In the Properties pane of the Modify Count Table Parameters module, type a value to use as theGarbage bin threshold.

This value specifies the minimum number of occurrences that must be found for each feature value, in order for counts to be used. If the frequency of the value is less than the garbage bin threshold, the value-label pair is not counted as a discrete item; instead, all items with counts lower than the threshold value are placed in a single "garbage bin".

If you are using a small dataset and you are counting and training on the same data, a good starting value is 1.
For Additional prior pseudo examples, type a number that indicates the number of additional pseudo examples to include. You do not need to provide these examples; the pseudo examples are generated based on the prior distribution.
For Laplacian noise scale, type a positive floating-point value that represents the scale used for introducing noise sampled from a Laplacian distribution. When you set a scale value, some acceptable level of noise is incorporated into the model, so the model is less likely to be affected by unseen values in data.
In Output features include, choose the method to use when creating count-based features for inclusion in the transformation.
- CountsOnly: Create features using counts.
- LogOddsOnly: Create features using the log of the odds ratio.
- BothCountsAndLogOdds: Create features using both counts and log odds.
Select the Ignore back off column option if you want to override the IsBackOff flag in the output when creating features. When you select this option, count-based features are created even if the column doesn’t have significant count values.
Run the experiment. You can then save the output of Modify Count Table Parameters as a new transformation, if desired.

Examples

For examples of how this module, see the Azure AI Gallery:

Learning with Counts: Binary Classification: Demonstrates how to use the learning with counts modules to generate features from columns of categorical values for a binary classification model.
Learning with Counts: Multiclass classification with NYC taxi data:sample Demonstrates how to use the learning with counts modules for performing multiclass classification on the publicly available NYC taxi dataset. The sample uses a multiclass logistic regression learner to model this problem.
Learning with Counts: Binary classification with NYC taxi data: Demonstrates how to use the learning with counts modules for performing binary classification on the publicly available NYC taxi dataset. The sample uses a two-class logistic regression learner to model this problem.

Technical notes

This section contains implementation details, tips, and answers to frequently asked questions.

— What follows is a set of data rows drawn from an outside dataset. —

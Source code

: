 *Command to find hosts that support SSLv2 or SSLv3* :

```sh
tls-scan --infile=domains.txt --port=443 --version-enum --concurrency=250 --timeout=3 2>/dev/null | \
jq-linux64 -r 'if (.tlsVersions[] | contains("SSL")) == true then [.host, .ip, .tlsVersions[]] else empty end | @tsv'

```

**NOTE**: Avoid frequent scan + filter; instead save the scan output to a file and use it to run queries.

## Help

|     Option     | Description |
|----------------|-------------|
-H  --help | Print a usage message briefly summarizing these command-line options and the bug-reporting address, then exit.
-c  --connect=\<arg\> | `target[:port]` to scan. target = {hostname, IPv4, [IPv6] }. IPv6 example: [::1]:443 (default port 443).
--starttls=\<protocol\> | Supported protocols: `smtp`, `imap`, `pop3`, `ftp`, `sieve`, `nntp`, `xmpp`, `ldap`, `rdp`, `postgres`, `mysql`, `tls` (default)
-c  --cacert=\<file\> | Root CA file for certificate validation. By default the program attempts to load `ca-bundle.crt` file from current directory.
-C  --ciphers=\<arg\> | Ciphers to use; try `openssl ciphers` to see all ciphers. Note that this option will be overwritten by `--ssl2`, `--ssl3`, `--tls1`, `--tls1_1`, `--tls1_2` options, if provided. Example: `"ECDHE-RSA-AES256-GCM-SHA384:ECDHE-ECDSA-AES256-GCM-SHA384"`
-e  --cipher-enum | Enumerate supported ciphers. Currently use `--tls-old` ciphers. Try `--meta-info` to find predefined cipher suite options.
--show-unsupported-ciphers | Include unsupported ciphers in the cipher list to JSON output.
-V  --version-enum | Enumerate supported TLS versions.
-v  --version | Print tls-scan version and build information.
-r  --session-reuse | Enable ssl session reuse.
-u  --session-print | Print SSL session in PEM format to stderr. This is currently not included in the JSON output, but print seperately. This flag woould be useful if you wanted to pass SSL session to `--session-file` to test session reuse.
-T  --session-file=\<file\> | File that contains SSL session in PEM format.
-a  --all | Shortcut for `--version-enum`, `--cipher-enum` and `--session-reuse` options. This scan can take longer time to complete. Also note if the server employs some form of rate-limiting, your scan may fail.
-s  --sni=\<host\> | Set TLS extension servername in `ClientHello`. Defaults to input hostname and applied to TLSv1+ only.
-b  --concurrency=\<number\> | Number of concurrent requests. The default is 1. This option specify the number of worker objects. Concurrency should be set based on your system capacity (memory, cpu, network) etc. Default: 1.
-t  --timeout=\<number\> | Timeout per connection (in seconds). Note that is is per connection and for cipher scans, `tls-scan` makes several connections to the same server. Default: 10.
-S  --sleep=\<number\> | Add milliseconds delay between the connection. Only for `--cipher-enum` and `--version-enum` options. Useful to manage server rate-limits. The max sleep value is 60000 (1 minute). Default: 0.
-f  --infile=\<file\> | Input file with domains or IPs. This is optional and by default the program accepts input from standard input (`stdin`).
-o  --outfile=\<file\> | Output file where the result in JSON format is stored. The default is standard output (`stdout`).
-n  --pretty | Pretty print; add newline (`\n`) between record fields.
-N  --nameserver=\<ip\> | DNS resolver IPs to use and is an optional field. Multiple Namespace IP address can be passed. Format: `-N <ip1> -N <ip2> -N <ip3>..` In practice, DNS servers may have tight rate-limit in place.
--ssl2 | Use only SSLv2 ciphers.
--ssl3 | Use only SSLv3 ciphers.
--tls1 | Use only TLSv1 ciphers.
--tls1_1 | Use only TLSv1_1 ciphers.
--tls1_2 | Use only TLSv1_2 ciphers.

It is statistically safe to count and train on the same data set if you set the Laplacian noise scale parameter.

Expected inputs

Name	Type	Description
Counting transform	ITransform interface	The counting transform to apply

Module parameters

Name	Type	Range	Optional	Default	Description
Garbage bin threshold	Float	>=0.0f	Required	10.0f	The threshold under which a column value will be featurized against the garbage bin
Additional prior pseudo examples	Float	>=0.0f	Required	42.0f	The additional pseudo examples following prior distributions to be included
Laplacian noise scale	Float	>=0.0f	Required	0.0f	The scale of the Laplacian distribution from which noise is sampled
Output features include	OutputFeatureType		Required	BothCountsAndLogOdds	The features to output
Ignore back off column	Boolean		Required	false	Whether to ignore the IsBackOff column in the output

Outputs

Name	Type	Description
Modified transform	ITransform interface	The modified transform

Exceptions

Exception	Description
Error 0003	Exception occurs if one or more of inputs are null or empty.
Error 0086	Exception occurs when a counting transform is invalid.

For a list of errors specific to Studio (classic) modules, see Machine Learning Error codes.

For a list of API exceptions, see Machine Learning REST API Error Codes.